Part 1: Building Citrics, an App that Facilitates Your Moving Process
Lets face it, if you’ve gone through the process of relocating, you know how much of a daunting task it can be. Will I be able to find work in my field in this new city? Oh, I love the weather and atmosphere there during the summer, but can I afford the rent? I hate to leave behind my friends and family, will it be easy for me to meet new people in this city? Common questions you might find yourself asking when it comes time to make the next step in your life. Although this process is anxiety provoking, and justifiably so, we’re working alongside Citric’s to ease that stress. Citric’s is an organization that understands finding a new place to live is hard and has a passion for helping you find the right city.
Citric’s is an app that allows you to select, or compare multiple, cities and view some of their most important metrics; such as historical population, age demographics, seasonal weather averages, rental prices, unemployment rates, and the cities job-industry break down in general. A myriad of city metrics that helps assess many of the need-to-know worries a person faces when enduring the moving process. As of our first release, you can see and compare all of these metrics for 100 of the top cities in the United States. Coming into this project, I was worried that we wouldn’t be able to collect accurate data across all of the metrics for every city we wanted to include. But as I stand here… well, sit here, writing this I can happily say that we’ve come together and successfully deployed our first release.

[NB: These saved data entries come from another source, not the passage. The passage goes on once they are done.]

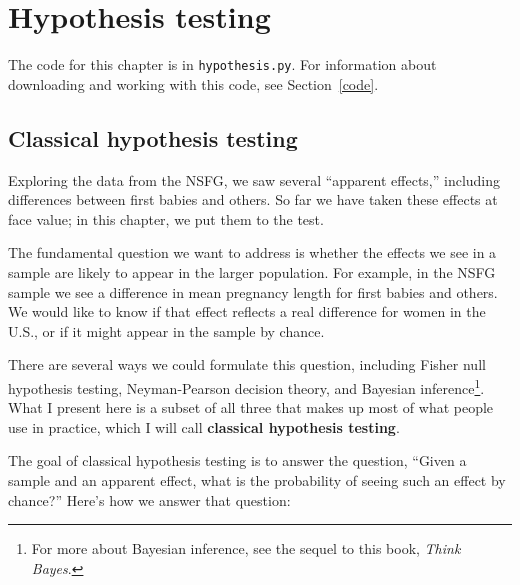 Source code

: \documentclass[12pt]{book}
\begin{document}
\chapter{Hypothesis testing}
\label{testing}

The code for this chapter is in {\tt hypothesis.py}.  For information
about downloading and working with this code, see Section~\ref{code}.

\section{Classical hypothesis testing}

Exploring the data from the NSFG, we saw several ``apparent effects,''
including differences between first babies and others.
So far we have taken these effects at face value; in this chapter,
we put them to the test.

The fundamental question we want to address is whether the effects
we see in a sample are likely to appear in the larger population.
For example, in the NSFG sample we see a difference in mean pregnancy
length for first babies and others.  We would like to know if
that effect reflects a real difference for women
in the U.S., or if it might appear in the sample by chance.
 

There are several ways we could formulate this question, including
Fisher null hypothesis testing, Neyman-Pearson decision theory, and
Bayesian inference\footnote{For more about Bayesian inference, see the
  sequel to this book, {\it Think Bayes}.}.  What I present here is a
subset of all three that makes up most of what people use in practice,
which I will call {\bf classical hypothesis testing}.

The goal of classical hypothesis testing is to answer the question,
``Given a sample and an apparent effect, what is the probability of
seeing such an effect by chance?''  Here's how we answer that question:
\end{document}

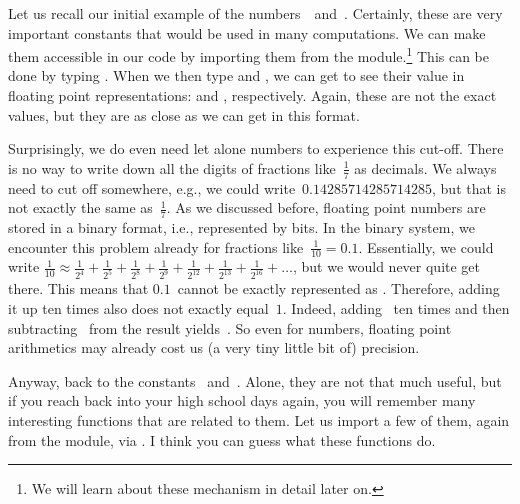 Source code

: %
Let us recall our initial example of the  numbers~\numberPi\ and~\numberE.
Certainly, these are very important constants that would be used in many computations.
We can make them accessible in our code by importing them from the  module.\footnote{%
We will learn about these mechanism in detail later on.}
This can be done by typing .
When we then type  and , we can get to see their value in floating point representations:  and , respectively.
Again, these are not the exact values, but they are as close as we can get in this format.

Surprisingly, we do even need  let alone  numbers to experience this cut-off.
There is no way to write down all the digits of fractions like~$\frac{1}{7}$ as decimals.
We always need to cut off somewhere, e.g., we could write~$0.14285714285714285$, but that is not exactly the same as~$\frac{1}{7}$.
As we discussed before, floating point numbers are stored in a binary format, i.e., represented by bits.
In the binary system, we encounter this problem already for fractions like~$\frac{1}{10}=0.1$.
Essentially, we could write $\frac{1}{10}\approx\frac{1}{2^4}+\frac{1}{2^5}+\frac{1}{2^8}+\frac{1}{2^9}+\frac{1}{2^{12}}+\frac{1}{2^{13}}+\frac{1}{2^{16}}+\dots$, but we would never quite get there.
This means that $0.1$~cannot be exactly represented as .
Therefore, adding it up ten times also does not exactly equal~$1$.
Indeed, adding~ ten times and then subtracting~ from the result yields~.
So even for  numbers, floating point arithmetics may already cost us (a very tiny little bit of) precision.

Anyway, back to the constants \numberPi\ and~\numberE.
Alone, they are not that much useful, but if you reach back into your high school days again, you will remember many interesting functions that are related to them.
Let us import a few of them, again from the  module, via .
I think you can guess what these functions do.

Despite being very eager to start tackling the task at hand, as a team we first sat down and started our plan of attack for our first release. I can’t stress enough here how important it is to fully think through and understand the problem you’re faced with, before diving in. At Lambda School we have a mantra; well, more of a problem-solving framework, that many of us adhere to when facing just about any obstacle. This framework is known as UPER, an acronym that stands for Understand, Plan, Execute, and Review. While it may seem tempting to hop right to the execute portion of the framework, the U and P portions are arguably the most important. Our teams first start at understanding and planning was to break down the product by user-stories and then place these stories into a Trello. User stories are short, simple descriptions of a feature told from the perspective of the person who desires the new capability. So in our case, an example user story would be, “As a user, I can view the historical population of a city”. Once we have a user story, we add it to the Trello, a visual tool for organizing your work among teams, and start to collaborate and brainstorm all the possible ways to address that user story.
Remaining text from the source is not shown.